Treatment batch cultures were initially acclimated to 29°C by ramping the temperature at a rate of 0.5°C day-1 in temperature-controlled incubators (Percival Scientific), and were held for ~6 generations prior to transferring to pH-controlled cyclostats. For elevated temperature conditions, cyclostat bottles were kept in a clear acrylic water jacket connected to a recirculating water bath set to 29°C. The pCO2 in each bottle was then slowly raised to ~1000 ppm at a rate of 100 ppm day-1. Cell growth was regularly monitored after the pCO2 ramping period, and the media inflow rate was adjusted to match the intrinsic growth rate as explained above for ambient cultures. To limit biofouling, cultures were transferred to new sterile bottles every three weeks. Short-term (ST) treatment conditions lasted for ~22 generations (58 days) after which cultures were sampled for physiological analyses. The remaining cultures were further acclimated to treatment conditions for an additional ~180 generations. After ~200 generations at steady state (381 days total), treatment cultures were considered acclimated to long-term (LT) conditions and were sampled again for physiological analyses. All routine samples (i.e., prior to terminating an experiment) for biomass estimation and carbonate chemistry parameter analyses were withdrawn directly from the cultures using a sample tube attached to the culture vessel.

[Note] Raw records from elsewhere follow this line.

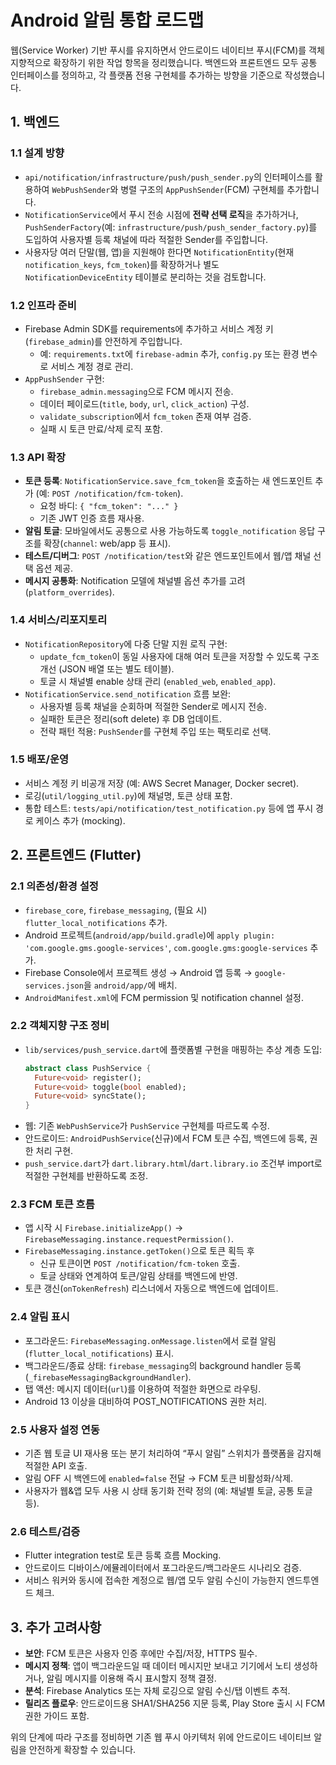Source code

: # Android 알림 통합 로드맵

웹(Service Worker) 기반 푸시를 유지하면서 안드로이드 네이티브 푸시(FCM)를 객체지향적으로 확장하기 위한 작업 항목을 정리했습니다. 백엔드와 프론트엔드 모두 공통 인터페이스를 정의하고, 각 플랫폼 전용 구현체를 추가하는 방향을 기준으로 작성했습니다.

## 1. 백엔드

### 1.1 설계 방향
- `api/notification/infrastructure/push/push_sender.py`의 인터페이스를 활용하여 `WebPushSender`와 병렬 구조의 `AppPushSender`(FCM) 구현체를 추가합니다.
- `NotificationService`에서 푸시 전송 시점에 **전략 선택 로직**을 추가하거나, `PushSenderFactory`(예: `infrastructure/push/push_sender_factory.py`)를 도입하여 사용자별 등록 채널에 따라 적절한 Sender를 주입합니다.
- 사용자당 여러 단말(웹, 앱)을 지원해야 한다면 `NotificationEntity`(현재 `notification_keys`, `fcm_token`)를 확장하거나 별도 `NotificationDeviceEntity` 테이블로 분리하는 것을 검토합니다.

### 1.2 인프라 준비
- Firebase Admin SDK를 requirements에 추가하고 서비스 계정 키(`firebase_admin`)를 안전하게 주입합니다.
  - 예: `requirements.txt`에 `firebase-admin` 추가, `config.py` 또는 환경 변수로 서비스 계정 경로 관리.
- `AppPushSender` 구현:
  - `firebase_admin.messaging`으로 FCM 메시지 전송.
  - 데이터 페이로드(`title`, `body`, `url`, `click_action`) 구성.
  - `validate_subscription`에서 `fcm_token` 존재 여부 검증.
  - 실패 시 토큰 만료/삭제 로직 포함.

### 1.3 API 확장
- **토큰 등록**: `NotificationService.save_fcm_token`을 호출하는 새 엔드포인트 추가 (예: `POST /notification/fcm-token`).
  - 요청 바디: `{ "fcm_token": "..." }`
  - 기존 JWT 인증 흐름 재사용.
- **알림 토글**: 모바일에서도 공통으로 사용 가능하도록 `toggle_notification` 응답 구조를 확장(`channel`: web/app 등 표시).
- **테스트/디버그**: `POST /notification/test`와 같은 엔드포인트에서 웹/앱 채널 선택 옵션 제공.
- **메시지 공통화**: Notification 모델에 채널별 옵션 추가를 고려 (`platform_overrides`).

### 1.4 서비스/리포지토리
- `NotificationRepository`에 다중 단말 지원 로직 구현:
  - `update_fcm_token`이 동일 사용자에 대해 여러 토큰을 저장할 수 있도록 구조 개선 (JSON 배열 또는 별도 테이블).
  - 토글 시 채널별 enable 상태 관리 (`enabled_web`, `enabled_app`).
- `NotificationService.send_notification` 흐름 보완:
  - 사용자별 등록 채널을 순회하며 적절한 Sender로 메시지 전송.
  - 실패한 토큰은 정리(soft delete) 후 DB 업데이트.
  - 전략 패턴 적용: `PushSender`를 구현체 주입 또는 팩토리로 선택.

### 1.5 배포/운영
- 서비스 계정 키 비공개 저장 (예: AWS Secret Manager, Docker secret).
- 로깅(`util/logging_util.py`)에 채널명, 토큰 상태 포함.
- 통합 테스트: `tests/api/notification/test_notification.py` 등에 앱 푸시 경로 케이스 추가 (mocking).

## 2. 프론트엔드 (Flutter)

### 2.1 의존성/환경 설정
- `firebase_core`, `firebase_messaging`, (필요 시) `flutter_local_notifications` 추가.
- Android 프로젝트(`android/app/build.gradle`)에 `apply plugin: 'com.google.gms.google-services'`, `com.google.gms:google-services` 추가.
- Firebase Console에서 프로젝트 생성 → Android 앱 등록 → `google-services.json`을 `android/app/`에 배치.
- `AndroidManifest.xml`에 FCM permission 및 notification channel 설정.

### 2.2 객체지향 구조 정비
- `lib/services/push_service.dart`에 플랫폼별 구현을 매핑하는 추상 계층 도입:
  ```dart
  abstract class PushService {
    Future<void> register();
    Future<void> toggle(bool enabled);
    Future<void> syncState();
  }
  ```
- 웹: 기존 `WebPushService`가 `PushService` 구현체를 따르도록 수정.
- 안드로이드: `AndroidPushService`(신규)에서 FCM 토큰 수집, 백엔드에 등록, 권한 처리 구현.
- `push_service.dart`가 `dart.library.html`/`dart.library.io` 조건부 import로 적절한 구현체를 반환하도록 조정.

### 2.3 FCM 토큰 흐름
- 앱 시작 시 `Firebase.initializeApp()` → `FirebaseMessaging.instance.requestPermission()`.
- `FirebaseMessaging.instance.getToken()`으로 토큰 획득 후
  - 신규 토큰이면 `POST /notification/fcm-token` 호출.
  - 토글 상태와 연계하여 토큰/알림 상태를 백엔드에 반영.
- 토큰 갱신(`onTokenRefresh`) 리스너에서 자동으로 백엔드에 업데이트.

### 2.4 알림 표시
- 포그라운드: `FirebaseMessaging.onMessage.listen`에서 로컬 알림(`flutter_local_notifications`) 표시.
- 백그라운드/종료 상태: `firebase_messaging`의 background handler 등록 (`_firebaseMessagingBackgroundHandler`).
- 탭 액션: 메시지 데이터(`url`)를 이용하여 적절한 화면으로 라우팅.
- Android 13 이상을 대비하여 POST_NOTIFICATIONS 권한 처리.

### 2.5 사용자 설정 연동
- 기존 웹 토글 UI 재사용 또는 분기 처리하여 “푸시 알림” 스위치가 플랫폼을 감지해 적절한 API 호출.
- 알림 OFF 시 백엔드에 `enabled=false` 전달 → FCM 토큰 비활성화/삭제.
- 사용자가 웹&앱 모두 사용 시 상태 동기화 전략 정의 (예: 채널별 토글, 공통 토글 등).

### 2.6 테스트/검증
- Flutter integration test로 토큰 등록 흐름 Mocking.
- 안드로이드 디바이스/에뮬레이터에서 포그라운드/백그라운드 시나리오 검증.
- 서비스 워커와 동시에 접속한 계정으로 웹/앱 모두 알림 수신이 가능한지 엔드투엔드 체크.

## 3. 추가 고려사항
- **보안**: FCM 토큰은 사용자 인증 후에만 수집/저장, HTTPS 필수.
- **메시지 정책**: 앱이 백그라운드일 때 데이터 메시지만 보내고 기기에서 노티 생성하거나, 알림 메시지를 이용해 즉시 표시할지 정책 결정.
- **분석**: Firebase Analytics 또는 자체 로깅으로 알림 수신/탭 이벤트 추적.
- **릴리즈 플로우**: 안드로이드용 SHA1/SHA256 지문 등록, Play Store 출시 시 FCM 권한 가이드 포함.

위의 단계에 따라 구조를 정비하면 기존 웹 푸시 아키텍처 위에 안드로이드 네이티브 알림을 안전하게 확장할 수 있습니다.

2.3 Carbonate chemistry control and measurement

CO2 levels (~400 and 1000 ppm) were controlled with a pH-stat system (Qubit Systems Inc, Canada), with pH levels set to 8.2 and 7.9 for ambient and treatment conditions respectively. The pH in each culture bottle was continually recorded and logged in computer-controlled software (Logger Pro) that controlled a 3-way solenoid delivering either CO2 (certified 2%, Tech Gas Inc, USA) or CO2-free air passed through a soda lime column. pH electrodes were cleaned and re-calibrated with NBS buffer standards (pH 4.01 and 9.18, Orion™) every 7-14 days. The pH stability and accuracy of the system was confirmed by independent measurements of culture outflow with a laboratory grade pH system (Fisher Scientific A815 Plus pH meter equipped with Fisherbrand™ accumet™ pH sensor).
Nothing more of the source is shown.